De Castel Volturno à Pierrefitte (93): où est l’indignité?

Le confinement lié au Covid 19 a mis au grand jour l’inégale possibilité de se confiner face au mal logement. Dès la mi-mai 2020, l’observatoire régional de la santé d’Ile de France relevait le lien entre la surmortalité en Seine-Saint-Denis, le mal logement et la surreprésentation d’habitants contraint d’aller travailler. Comment comprendre cette situation dans le 93?

Le confinement imposé par la crise du Covid 19 a mis au grand jour un ensemble de fractures qui traversent la société française dont l’inégale possibilité de se confiner face au mal logement.

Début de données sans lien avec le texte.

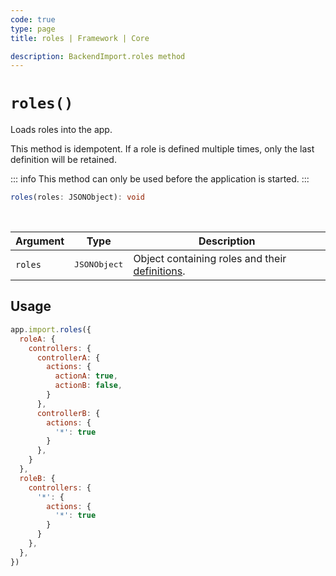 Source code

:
 ```yaml
---
code: true
type: page
title: roles | Framework | Core

description: BackendImport.roles method
---
```


# `roles()`

<SinceBadge version="2.14.0" />

Loads roles into the app.

This method is idempotent. If a role is defined multiple times, only the last definition will be retained.

::: info
This method can only be used before the application is started.
:::

```ts
roles(roles: JSONObject): void
```

<br/>

| Argument | Type                  | Description                   |
|----------|-----------------------|-------------------------------|
| `roles`  | <pre>JSONObject</pre> | Object containing roles and their [definitions](/core/2/guides/main-concepts/permissions#roles). |

## Usage

```js
app.import.roles({
  roleA: {
    controllers: {
      controllerA: {
        actions: {
          actionA: true,
          actionB: false,
        }
      },
      controllerB: {
        actions: {
          '*': true
        }
      },
    }
  },
  roleB: {
    controllers: {
      '*': {
        actions: {
          '*': true
        }
      }
    },
  },
})
```
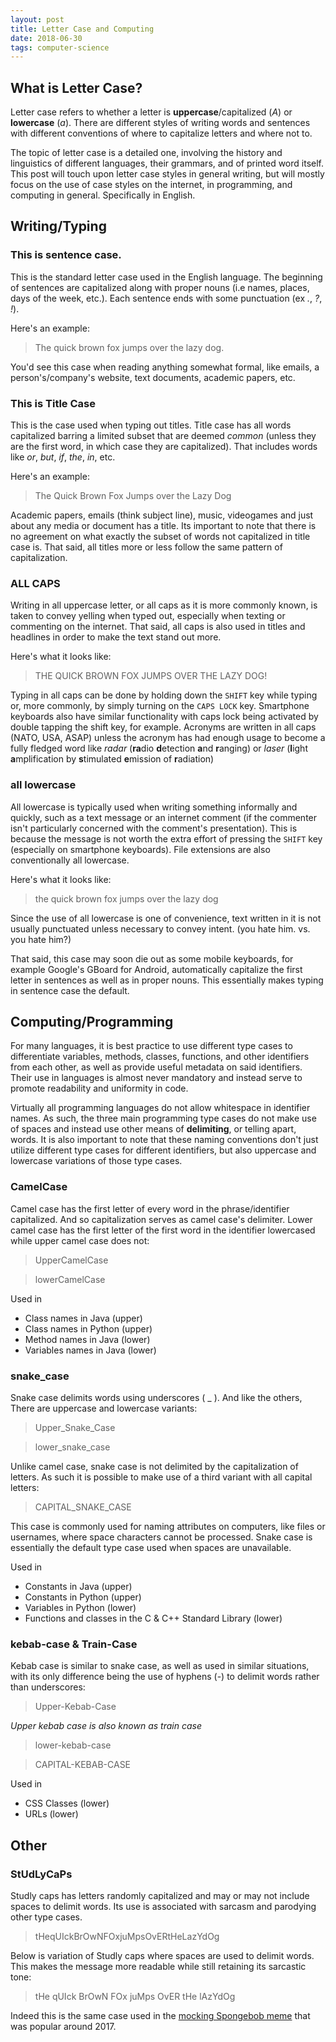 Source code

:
 ```yaml
---
layout: post
title: Letter Case and Computing
date: 2018-06-30
tags: computer-science
---
```

## What is Letter Case?
Letter case refers to whether a letter is **uppercase**/capitalized (*A*) or **lowercase** (*a*). There are different styles of writing words and sentences with different conventions of where to capitalize letters and where not to.

The topic of letter case is a detailed one, involving the history and linguistics of different languages, their grammars, and of printed word itself. This post will touch upon letter case styles in general writing, but will mostly focus on the use of case styles on the internet, in programming, and computing in general. Specifically in English.

<!--more-->

## Writing/Typing
### This is sentence case.
This is the standard letter case used in the English language. The beginning of sentences are capitalized along with proper nouns (i.e names, places, days of the week, etc.). Each sentence ends with some punctuation (ex *.*, *?*, *!*).

Here's an example:
> The quick brown fox jumps over the lazy dog.

You'd see this case when reading anything somewhat formal, like emails, a person's/company's website, text documents, academic papers, etc.

### This is Title Case
This is the case used when typing out titles. Title case has all words capitalized barring a limited subset that are deemed *common* (unless they are the first word, in which case they are capitalized). That includes words like *or*, *but*, *if*, *the*, *in*, etc.

Here's an example:
> The Quick Brown Fox Jumps over the Lazy Dog

Academic papers, emails (think subject line), music, videogames and just about any media or document has a title. Its important to note that there is no agreement on what exactly the subset of words not capitalized in title case is. That said, all titles more or less follow the same pattern of capitalization.

### ALL CAPS
Writing in all uppercase letter, or all caps as it is more commonly known, is taken to convey yelling when typed out, especially when texting or commenting on the internet. That said, all caps is also used in titles and headlines in order to make the text stand out more.

Here's what it looks like:

> THE QUICK BROWN FOX JUMPS OVER THE LAZY DOG!

Typing in all caps can be done by holding down the `SHIFT` key while typing or, more commonly, by simply turning on the `CAPS LOCK` key. Smartphone keyboards also have similar functionality with caps lock being activated by double tapping the shift key, for example. Acronyms are written in all caps (NATO, USA, ASAP) unless the acronym has had enough usage to become a fully fledged word like *radar* (**ra**dio **d**etection **a**nd **r**anging) or *laser* (**l**ight **a**mplification by **s**timulated **e**mission of **r**adiation)

### all lowercase
All lowercase is typically used when writing something informally and quickly, such as a text message or an internet comment (if the commenter isn't particularly concerned with the comment's presentation). This is because the message is not worth the extra effort of pressing the `SHIFT` key (especially on smartphone keyboards). File extensions are also conventionally all lowercase.

Here's what it looks like:

> the quick brown fox jumps over the lazy dog

Since the use of all lowercase is one of convenience, text written in it is not usually punctuated unless necessary to convey intent. (you hate him. vs. you hate him?)

That said, this case may soon die out as some mobile keyboards, for example Google's GBoard for Android, automatically capitalize the first letter in sentences as well as in proper nouns. This essentially makes typing in sentence case the default.

## Computing/Programming
For many languages, it is best practice to use different type cases to differentiate variables, methods, classes, functions, and other identifiers from each other, as well as provide useful metadata on said identifiers. Their use in languages is almost never mandatory and instead serve to promote readability and uniformity in code.

Virtually all programming languages do not allow whitespace in identifier names. As such, the three main programming type cases do not make use of spaces and instead use other means of **delimiting**, or telling apart, words. It is also important to note that these naming conventions don't just utilize different type cases for different identifiers, but also uppercase and lowercase variations of those type cases.

### CamelCase
Camel case has the first letter of every word in the phrase/identifier capitalized. And so capitalization serves as camel case's delimiter. Lower camel case has the first letter of the first word in the identifier lowercased while upper camel case does not:

>UpperCamelCase

>lowerCamelCase

Used in
- Class names in Java (upper)
- Class names in Python (upper)
- Method names in Java (lower)
- Variables names in Java (lower)

### snake_case
Snake case delimits words using underscores ( _ ). And like the others, There are uppercase and lowercase variants:
>Upper_Snake_Case

>lower_snake_case

Unlike camel case, snake case is not delimited by the capitalization of letters. As such it is possible to make use of a third variant with all capital letters:
>CAPITAL_SNAKE_CASE

This case is commonly used for naming attributes on computers, like files or usernames, where space characters cannot be processed. Snake case is essentially the default type case used when spaces are unavailable.

Used in
- Constants in Java (upper)
- Constants in Python (upper)
- Variables in Python (lower)
- Functions and classes in the C & C++ Standard Library (lower)

### kebab-case & Train-Case
Kebab case is similar to snake case, as well as used in similar situations, with its only difference being the use of hyphens (-) to delimit words rather than underscores:
>Upper-Kebab-Case

*Upper kebab case is also known as train case*

>lower-kebab-case

>CAPITAL-KEBAB-CASE

Used in
- CSS Classes (lower)
- URLs (lower)

## Other
### StUdLyCaPs
Studly caps has letters randomly capitalized and may or may not include spaces to delimit words. Its use is associated with sarcasm and parodying other type cases.

>tHeqUIckBrOwNFOxjuMpsOvERtHeLazYdOg

Below is variation of Studly caps where spaces are used to delimit words. This makes the message more readable while still retaining its sarcastic tone:

>tHe qUIck BrOwN FOx juMps OvER tHe lAzYdOg

Indeed this is the same case used in the [mocking Spongebob meme](http://knowyourmeme.com/memes/mocking-spongebob) that was popular around 2017.
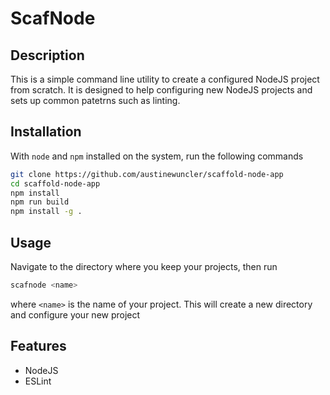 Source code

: # ScafNode

## Description

This is a simple command line utility to create a configured NodeJS project from scratch.
It is designed to help configuring new NodeJS projects and sets up common patetrns such as linting.

## Installation

With `node` and `npm` installed on the system, run the following commands

```sh
git clone https://github.com/austinewuncler/scaffold-node-app
cd scaffold-node-app
npm install
npm run build
npm install -g .
```

## Usage

Navigate to the directory where you keep your projects, then run

```sh
scafnode <name>
```

where `<name>` is the name of your project. This will create a new directory and configure your new project

## Features

- NodeJS
- ESLint
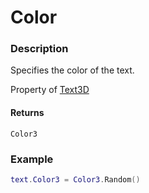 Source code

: # Color
### Description
Specifies the color of the text.

Property of [Text3D](/classes/Text3D/)

#### Returns
`Color3`

### Example
```lua
text.Color3 = Color3.Random()
``` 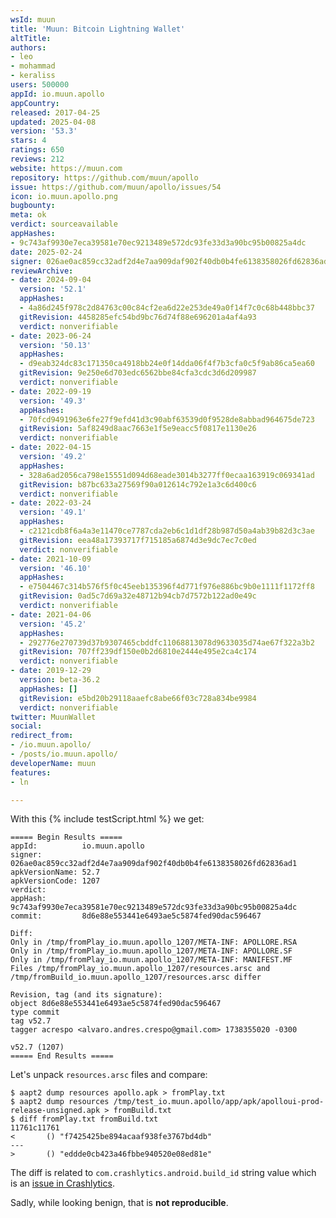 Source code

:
 ```yaml
---
wsId: muun
title: 'Muun: Bitcoin Lightning Wallet'
altTitle: 
authors:
- leo
- mohammad
- keraliss
users: 500000
appId: io.muun.apollo
appCountry: 
released: 2017-04-25
updated: 2025-04-08
version: '53.3'
stars: 4
ratings: 650
reviews: 212
website: https://muun.com
repository: https://github.com/muun/apollo
issue: https://github.com/muun/apollo/issues/54
icon: io.muun.apollo.png
bugbounty: 
meta: ok
verdict: sourceavailable
appHashes:
- 9c743af9930e7eca39581e70ec9213489e572dc93fe33d3a90bc95b00825a4dc
date: 2025-02-24
signer: 026ae0ac859cc32adf2d4e7aa909daf902f40db0b4fe6138358026fd62836ad1
reviewArchive:
- date: 2024-09-04
  version: '52.1'
  appHashes:
  - 4a86d245f978c2d84763c00c84cf2ea6d22e253de49a0f14f7c0c68b448bbc37
  gitRevision: 4458285efc54bd9bc76d74f88e696201a4af4a93
  verdict: nonverifiable
- date: 2023-06-24
  version: '50.13'
  appHashes:
  - d9eab324dc83c171350ca4918bb24e0f14dda06f4f7b3cfa0c5f9ab86ca5ea60
  gitRevision: 9e250e6d703edc6562bbe84cfa3cdc3d6d209987
  verdict: nonverifiable
- date: 2022-09-19
  version: '49.3'
  appHashes:
  - 70fcd9491963e6fe27f9efd41d3c90abf63539d0f9528de8abbad964675de723
  gitRevision: 5af8249d8aac7663e1f5e9eacc5f0817e1130e26
  verdict: nonverifiable
- date: 2022-04-15
  version: '49.2'
  appHashes:
  - 328a6ad2056ca798e15551d094d68eade3014b3277ff0ecaa163919c069341ad
  gitRevision: b87bc633a27569f90a012614c792e1a3c6d400c6
  verdict: nonverifiable
- date: 2022-03-24
  version: '49.1'
  appHashes:
  - c2121cdb8f6a4a3e11470ce7787cda2eb6c1d1df28b987d50a4ab39b82d3c3ae
  gitRevision: eea48a17393717f715185a6874d3e9dc7ec7c0ed
  verdict: nonverifiable
- date: 2021-10-09
  version: '46.10'
  appHashes:
  - e7504467c314b576f5f0c45eeb135396f4d771f976e886bc9b0e1111f1172ff8
  gitRevision: 0ad5c7d69a32e48712b94cb7d7572b122ad0e49c
  verdict: nonverifiable
- date: 2021-04-06
  version: '45.2'
  appHashes:
  - 292776e270739d37b9307465cbddfc11068813078d9633035d74ae67f322a3b2
  gitRevision: 707ff239df150e0b2d6810e2444e495e2ca4c174
  verdict: nonverifiable
- date: 2019-12-29
  version: beta-36.2
  appHashes: []
  gitRevision: e5bd20b29118aaefc8abe66f03c728a834be9984
  verdict: nonverifiable
twitter: MuunWallet
social: 
redirect_from:
- /io.muun.apollo/
- /posts/io.muun.apollo/
developerName: muun
features:
- ln

---
```


With this {% include testScript.html %} we get:

```
===== Begin Results =====
appId:          io.muun.apollo
signer:         026ae0ac859cc32adf2d4e7aa909daf902f40db0b4fe6138358026fd62836ad1
apkVersionName: 52.7
apkVersionCode: 1207
verdict:        
appHash:        9c743af9930e7eca39581e70ec9213489e572dc93fe33d3a90bc95b00825a4dc
commit:         8d6e88e553441e6493ae5c5874fed90dac596467

Diff:
Only in /tmp/fromPlay_io.muun.apollo_1207/META-INF: APOLLORE.RSA
Only in /tmp/fromPlay_io.muun.apollo_1207/META-INF: APOLLORE.SF
Only in /tmp/fromPlay_io.muun.apollo_1207/META-INF: MANIFEST.MF
Files /tmp/fromPlay_io.muun.apollo_1207/resources.arsc and /tmp/fromBuild_io.muun.apollo_1207/resources.arsc differ

Revision, tag (and its signature):
object 8d6e88e553441e6493ae5c5874fed90dac596467
type commit
tag v52.7
tagger acrespo <alvaro.andres.crespo@gmail.com> 1738355020 -0300

v52.7 (1207)
===== End Results =====
```

Let's unpack `resources.arsc` files and compare:

```
$ aapt2 dump resources apollo.apk > fromPlay.txt
$ aapt2 dump resources /tmp/test_io.muun.apollo/app/apk/apolloui-prod-release-unsigned.apk > fromBuild.txt
$ diff fromPlay.txt fromBuild.txt
11761c11761
<       () "f7425425be894acaaf938fe3767bd4db"
---
>       () "eddde0cb423a46fbbe940520e08ed81e"

```

The diff is related to `com.crashlytics.android.build_id` string value which is an
[issue in Crashlytics](https://github.com/firebase/firebase-android-sdk/issues/3677).

Sadly, while looking benign, that is **not reproducible**.
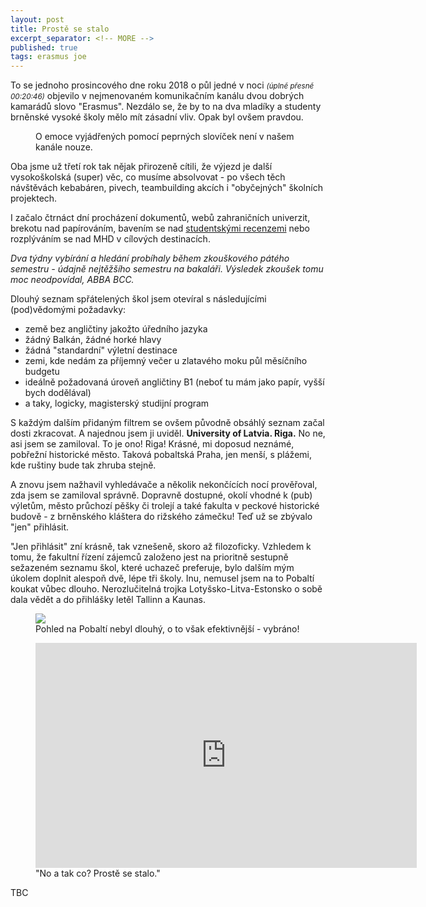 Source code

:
 ```yaml
---
layout: post
title: Prostě se stalo
excerpt_separator: <!-- MORE -->
published: true
tags: erasmus joe
---
```

<p class="intro"><span class="dropcap">T</span>o se jednoho prosincového dne roku 2018 o půl jedné v noci <small><i>(úplně přesně 00:20:46)</i></small> objevilo v nejmenovaném komunikačním kanálu dvou dobrých kamarádů slovo "Erasmus". Nezdálo se, že by to na dva mladíky a studenty brněnské vysoké školy mělo mít zásadní vliv. Opak byl ovšem pravdou.
 </p>
 
 <!-- MORE -->
 
 <figure>
 <img src="{{ '/assets/img/2018-01-26-messenger.png' | prepend: site.baseurl }}" alt="" class="img-center"> 
   <figcaption>O emoce vyjádřených pomocí peprných slovíček není v našem kanále nouze.</figcaption>
 </figure>
 
 Oba jsme už třetí rok tak nějak přirozeně cítili, že výjezd je další vysokoškolská (super) věc, co musíme absolvovat - po všech těch návštěvách kebabáren, pivech, teambuilding akcích i "obyčejných" školních projektech.
 
 I začalo čtrnáct dní procházení dokumentů, webů zahraničních univerzit, brekotu nad papírováním, bavením se nad [studentskými recenzemi](http://erasmus-databaze.naep.cz) nebo rozplýváním se nad MHD v cílových destinacích.
 
 *Dva týdny vybírání a hledání probíhaly během zkouškového pátého semestru - údajně nejtěžšího semestru na bakaláři. Výsledek zkoušek tomu moc neodpovídal, ABBA BCC.*
 
 Dlouhý seznam spřátelených škol jsem otevíral s následujícími (pod)vědomými požadavky:
 - země bez angličtiny jakožto úředního jazyka
 - žádný Balkán, žádné horké hlavy
 - žádná "standardní" výletní destinace
 - zemi, kde nedám za příjemný večer u zlatavého moku půl měsíčního budgetu
 - ideálně požadovaná úroveň angličtiny B1 (neboť tu mám jako papír, vyšší bych dodělával)
 - a taky, logicky, magisterský studijní program

 S každým dalším přidaným filtrem se ovšem původně obsáhlý seznam začal dosti zkracovat. A najednou jsem ji uviděl. **University of Latvia. Riga.** No ne, asi jsem se zamiloval. To je ono! Riga! Krásné, mi doposud neznámé, pobřežní historické město. Taková pobaltská Praha, jen menší, s plážemi, kde ruštiny bude tak zhruba stejně. 
 
 A znovu jsem nažhavil vyhledávače a několik nekončících nocí prověřoval, zda jsem se zamiloval správně. Dopravně dostupné, okolí vhodné k (pub) výletům, město průchozí pěšky či trolejí a také fakulta v peckové historické budově - z brněnského kláštera do rižského zámečku! Teď už se zbývalo "jen" přihlásit. 
 
 "Jen přihlásit" zní krásně, tak vznešeně, skoro až filozoficky. Vzhledem k tomu, že fakultní řízení zájemců založeno jest na prioritně sestupně sežazeném seznamu škol, které uchazeč preferuje, bylo dalším mým úkolem doplnit alespoň dvě, lépe tři školy. Inu, nemusel jsem na to Pobaltí koukat vůbec dlouho. Nerozlučitelná trojka Lotyšsko-Litva-Estonsko o sobě dala vědět a do přihlášky letěl Tallinn a Kaunas.
 
 <figure>
 	<img src="https://commons.wikimedia.org/wiki/File:Baltic_States.png#/media/File:Baltic_States.png" class="img-center">
  <figcaption>Pohled na Pobaltí nebyl dlouhý, o to však efektivnější - vybráno!</figcaption>
 </figure>
 
 

 <figure>
 <iframe width="610" height="360" class="img-center d-block"
  src="https://www.youtube.com/embed/TYAYA_30DRc"
  frameborder="0"></iframe>
  <figcaption>"No a tak co? Prostě se stalo."</figcaption>
  </figure>
  
TBC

Particulièrement touchée par le phénomène, certaines villes, comme Pierrefitte, Saint Denis, Aubervilliers ne sont pas loin d’avoir vécue un non-confinement tant les populations, les plus vulnérables se sont trouvés exposées. Dès la mi-mai 2020, l’observatoire régional de la santé d’Ile de France relevait le lien entre la surmortalité en Seine -Saint -Denis, le mal logement et la surreprésentation d’habitants contraint d’aller travailler.L’observatoire notait, par ailleurs, que l’exposition au Covid 19 était aussi lié à « des logements qui sont plus petits, plus de monde dans le logement, moins d'espace par personne, plus d'enfants et des enfants en bas âge ».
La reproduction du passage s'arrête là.